FIG. 91.—GREAT NEBULA IN ORION. (FROM A PHOTOGRAPH BY A. A. COMMON, F. R. S.)
We may have considered—perhaps not without a sort of awe at the vastness of the retrospect—the past life of the worlds of our own system, from our own globe of fluid fire as we see it by analogy in the past, through the stages of planetary life to the actual condition of our present green earth, and on to the stillness of the moon. Yet the life history of our sun, we can hardly but admit, is indefinitely longer than this. We feel, rather than comprehend, the vastness of the period that separates our civilization from the early life of the world; but what is this to the age of the sun, which has looked on and seen its planetary children grow? Yet if we admit this temperature classification of the stars, we are not far from admitting that the spectroscope is now pointing out the stages in the life of suns themselves; suns just beginning their life of almost infinite years; suns in the middle of their course; suns which are growing old and casting feebler beams,—all these and many more it brings before us.
Another division of our subject would, with more space, include a fuller account of that strange and most interesting development of photography which is going on even while we write; and this is so new and so important, that we must try to give some hint of it even in this brief summary, for even since the first numbers of this series were written, great advances have taken place in its application to celestial objects.
Most of us have vague ideas about small portions of time; so much so, that it is rather surprising to find to how many intelligent people, a second, as seen on the clock face, is its least conceivable interval.

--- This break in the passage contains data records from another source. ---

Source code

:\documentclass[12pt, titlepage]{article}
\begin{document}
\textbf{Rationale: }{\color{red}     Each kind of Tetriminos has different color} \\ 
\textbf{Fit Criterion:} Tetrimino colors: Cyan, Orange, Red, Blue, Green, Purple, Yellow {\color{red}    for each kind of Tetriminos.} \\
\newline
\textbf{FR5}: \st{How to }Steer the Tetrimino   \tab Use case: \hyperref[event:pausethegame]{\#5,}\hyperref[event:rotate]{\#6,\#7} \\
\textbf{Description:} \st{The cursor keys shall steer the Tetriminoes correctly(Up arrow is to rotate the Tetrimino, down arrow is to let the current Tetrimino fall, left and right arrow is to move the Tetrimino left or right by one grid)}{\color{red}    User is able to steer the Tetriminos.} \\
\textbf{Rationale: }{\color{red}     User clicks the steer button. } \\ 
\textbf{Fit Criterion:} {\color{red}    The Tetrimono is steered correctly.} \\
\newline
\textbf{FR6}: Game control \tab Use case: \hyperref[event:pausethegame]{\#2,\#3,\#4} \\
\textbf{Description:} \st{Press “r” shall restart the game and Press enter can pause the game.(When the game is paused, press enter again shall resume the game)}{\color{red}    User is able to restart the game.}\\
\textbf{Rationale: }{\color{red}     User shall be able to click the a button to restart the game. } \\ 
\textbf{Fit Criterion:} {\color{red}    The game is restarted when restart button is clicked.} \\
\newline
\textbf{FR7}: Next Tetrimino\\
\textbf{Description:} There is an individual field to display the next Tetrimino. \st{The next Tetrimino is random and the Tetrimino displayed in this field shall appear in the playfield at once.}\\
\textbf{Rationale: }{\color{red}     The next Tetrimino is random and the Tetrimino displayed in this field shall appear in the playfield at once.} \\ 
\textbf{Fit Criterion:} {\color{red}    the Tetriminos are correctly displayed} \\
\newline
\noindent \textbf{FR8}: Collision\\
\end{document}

Yet a second has not only a beginning, middle, and end, as much as a year has, but can, in thought at least, be divided into just as many numbered parts as a year can. Without entering on a disquisition about this, let us try to show by some familiar thing that we can at any rate not only divide a second in imagination into, let us say, a hundred parts, but that we can observe distinctly what is happening in such a short time, and make a picture of it,—a picture which shall be begun and completed while this hundredth of a second lasts.
Every one has fallen through at least some such a little distance as comes in jumping from a chair to the floor, and most of us, it is safe to say, have a familiar impression of the fact that it takes, at any rate, less than a second in such a case from the time the foot leaves its first support till it touches the ground. Plainly, however large or small the fall may be, each fraction of an inch of it must be passed through in succession, and if we suppose the space to be divided, for instance, into a hundred parts, we must divide in thought the second into at least as many, since each little successive space was traversed in its own little interval of time, and the whole together did not make a second. We can even, as a matter of fact, very easily calculate the time that it will take anything which has already fallen, let us say one foot, to fall an inch more; and we find this, in the supposed instance, to be almost exactly one one-hundredth of a second. On page 243 is a reproduction of a photograph from Nature, of a man falling freely through the air. He has dropped from the grasp of the man above him, and has already fallen through some small distance,—a foot or so. If we suppose it to be a foot, since we can see that the man’s features are not blurred, as they would undoubtedly have been had he moved even much less than an inch while this picture was being taken, it follows, from what has been said, that the making of the whole picture—landscape, spectators, and all—occupied not over one one-hundredth of a second.
We have given this view of “the falling man” because, rightly understood, it thus carries internal evidence of the limit of time in which it could have been made; and this will serve as an introduction to another picture, where probably no one will dispute that the time was still shorter, but where we cannot give the same kind of evidence of the fact.
“Quick as lightning” is our common simile for anything occupying, to ordinary sense, no time at all. Exact measurements show that the electric spark does occupy a time, which is almost inconceivably small, and of which we can only say here that the one one-hundredth of a second we have just been considering is a long period by comparison with the duration of the brightest portion of the light.